MicroRNA-30c-2-3p represses malignant progression of gastric adenocarcinoma cells via targeting ARHGAP11A

MicroRNAs are crucial tumor regulators to tumor development and progression. MiR-30c-2-3p can suppress malignant progression of tumor cells, but no study has reported the modulatory process of miR-30c-2-3p in gastric adenocarcinoma (GA). We herein investigated role of miR-30c-2-3p in GA cells. Here, we evaluated gene level in cancer cells by qRT-PCR. CCK-8, colony formation, flow cytometry, and transwell assays revealed biological functions of miR-30c-2-3p and ARHGAP11A. Genes downstream of miR-30c-2-3p were acquired through bioinformatics analysis. Our results suggested a low level of miR-30c-2-3p in GA tissue and cells, while its high expression could repress the malignant progression and promote cell cycle arrest and apoptosis of GA cells. Besides, ARHGAP11A was downstream of miR-30c-2-3p, with up-regulated ARHGAP11A facilitating malignant progression and repressing cell cycle arrest and apoptosis of GA cells. In addition, changes in GA cell functions caused by high ARHGAP11A expression could be partially offset by enhancing miR-30c-2-3p. Thus, our observations indicated that miR-30c-2-3p was a tumor repressor that could inhibit GA progression via modulating ARHGAP11A.
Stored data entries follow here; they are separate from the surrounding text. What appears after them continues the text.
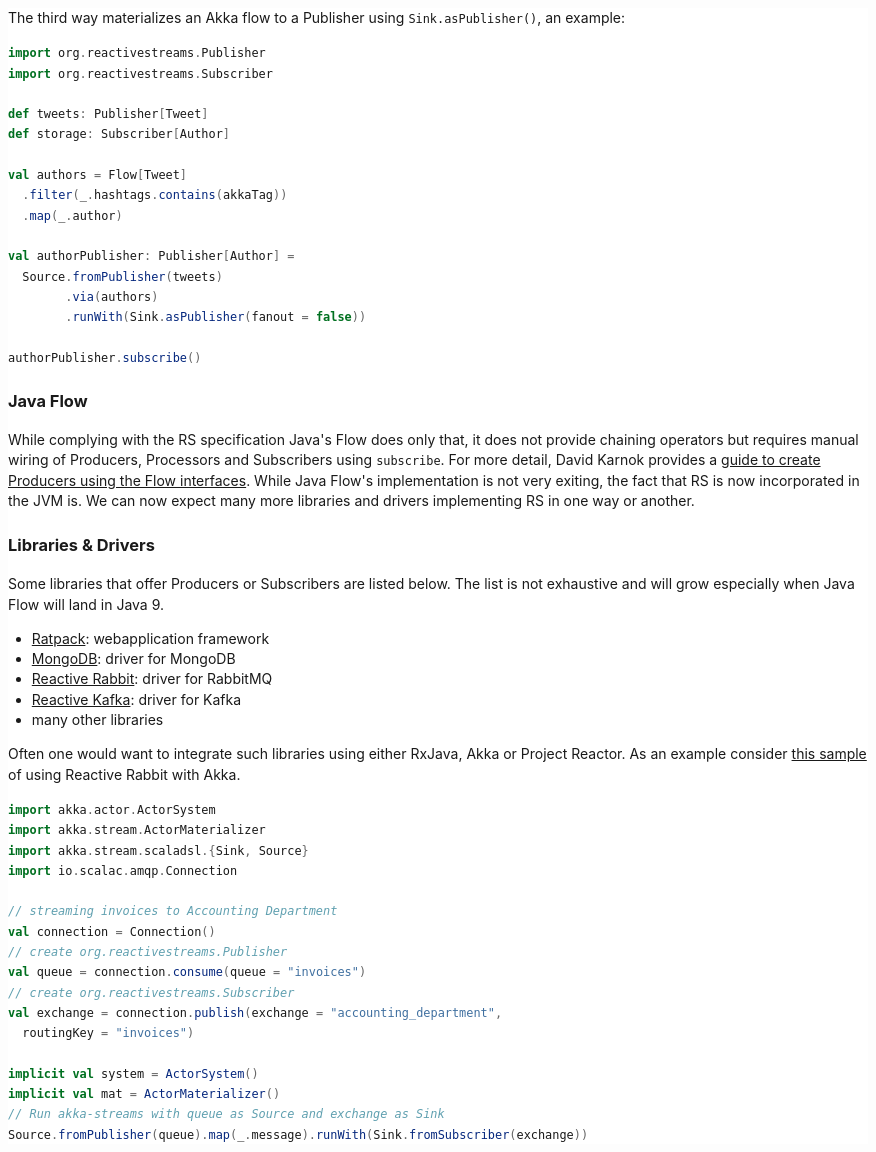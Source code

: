 The third way materializes an Akka flow to a Publisher using `Sink.asPublisher()`, an example:

```scala
import org.reactivestreams.Publisher
import org.reactivestreams.Subscriber

def tweets: Publisher[Tweet]
def storage: Subscriber[Author]

val authors = Flow[Tweet]
  .filter(_.hashtags.contains(akkaTag))
  .map(_.author)

val authorPublisher: Publisher[Author] =
  Source.fromPublisher(tweets)
        .via(authors)
        .runWith(Sink.asPublisher(fanout = false))

authorPublisher.subscribe()
```

### Java Flow
While complying with the RS specification Java's Flow does only that, it does not provide chaining operators but requires manual wiring of Producers, Processors and Subscribers using `subscribe`. For more detail, David Karnok provides a [guide to create Producers using the Flow interfaces](http://akarnokd.blogspot.nl/2017/03/java-9-flow-api-asynchronous-integer.html). While Java Flow's implementation is not very exiting, the fact that RS is now incorporated in the JVM is. We can now expect many more libraries and drivers implementing RS in one way or another.

### Libraries & Drivers
Some libraries that offer Producers or Subscribers are listed below. The list is not exhaustive and will grow especially when Java Flow will land in Java 9.

- [Ratpack](https://ratpack.io/): webapplication framework
- [MongoDB](https://mongodb.github.io/mongo-java-driver-reactivestreams/): driver for MongoDB
- [Reactive Rabbit](https://github.com/ScalaConsultants/reactive-rabbit): driver for RabbitMQ
- [Reactive Kafka](https://github.com/akka/reactive-kafka): driver for Kafka
- many other libraries

Often one would want to integrate such libraries using either RxJava, Akka or Project Reactor. As an example consider [this sample](https://github.com/ScalaConsultants/reactive-rabbit#example) of using Reactive Rabbit with Akka.  

```scala
import akka.actor.ActorSystem
import akka.stream.ActorMaterializer
import akka.stream.scaladsl.{Sink, Source}
import io.scalac.amqp.Connection

// streaming invoices to Accounting Department
val connection = Connection()
// create org.reactivestreams.Publisher
val queue = connection.consume(queue = "invoices")
// create org.reactivestreams.Subscriber
val exchange = connection.publish(exchange = "accounting_department",
  routingKey = "invoices")

implicit val system = ActorSystem()
implicit val mat = ActorMaterializer()
// Run akka-streams with queue as Source and exchange as Sink
Source.fromPublisher(queue).map(_.message).runWith(Sink.fromSubscriber(exchange))
```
微小核糖核酸（MicroRNAs）是调控肿瘤发生与进展的关键因子。miR-30c-2-3p可抑制肿瘤细胞的恶性进展，但目前尚无研究报道miR-30c-2-3p在胃腺癌（gastric adenocarcinoma, GA）中的调控机制。本研究旨在探究miR-30c-2-3p在胃腺癌细胞中的作用。本研究通过实时荧光定量聚合酶链反应（qRT-PCR）检测癌细胞中的基因表达水平；采用CCK-8法、集落形成实验、流式细胞术及Transwell实验分析miR-30c-2-3p与ARHGAP11A的生物学功能；通过生物信息学分析筛选得到miR-30c-2-3p的下游靶基因。结果显示，胃腺癌组织及细胞中miR-30c-2-3p呈低表达；高表达miR-30c-2-3p可抑制胃腺癌细胞的恶性进展，促进其细胞周期阻滞与凋亡。此外，ARHGAP11A是miR-30c-2-3p的下游靶基因，ARHGAP11A高表达可促进胃腺癌细胞的恶性进展，抑制其细胞周期阻滞与凋亡。进一步研究发现，过表达ARHGAP11A所引发的胃腺癌细胞功能改变，可通过上调miR-30c-2-3p的表达得到部分逆转。综上，本研究结果表明miR-30c-2-3p是一种肿瘤抑制因子，可通过调控ARHGAP11A的表达抑制胃腺癌的进展。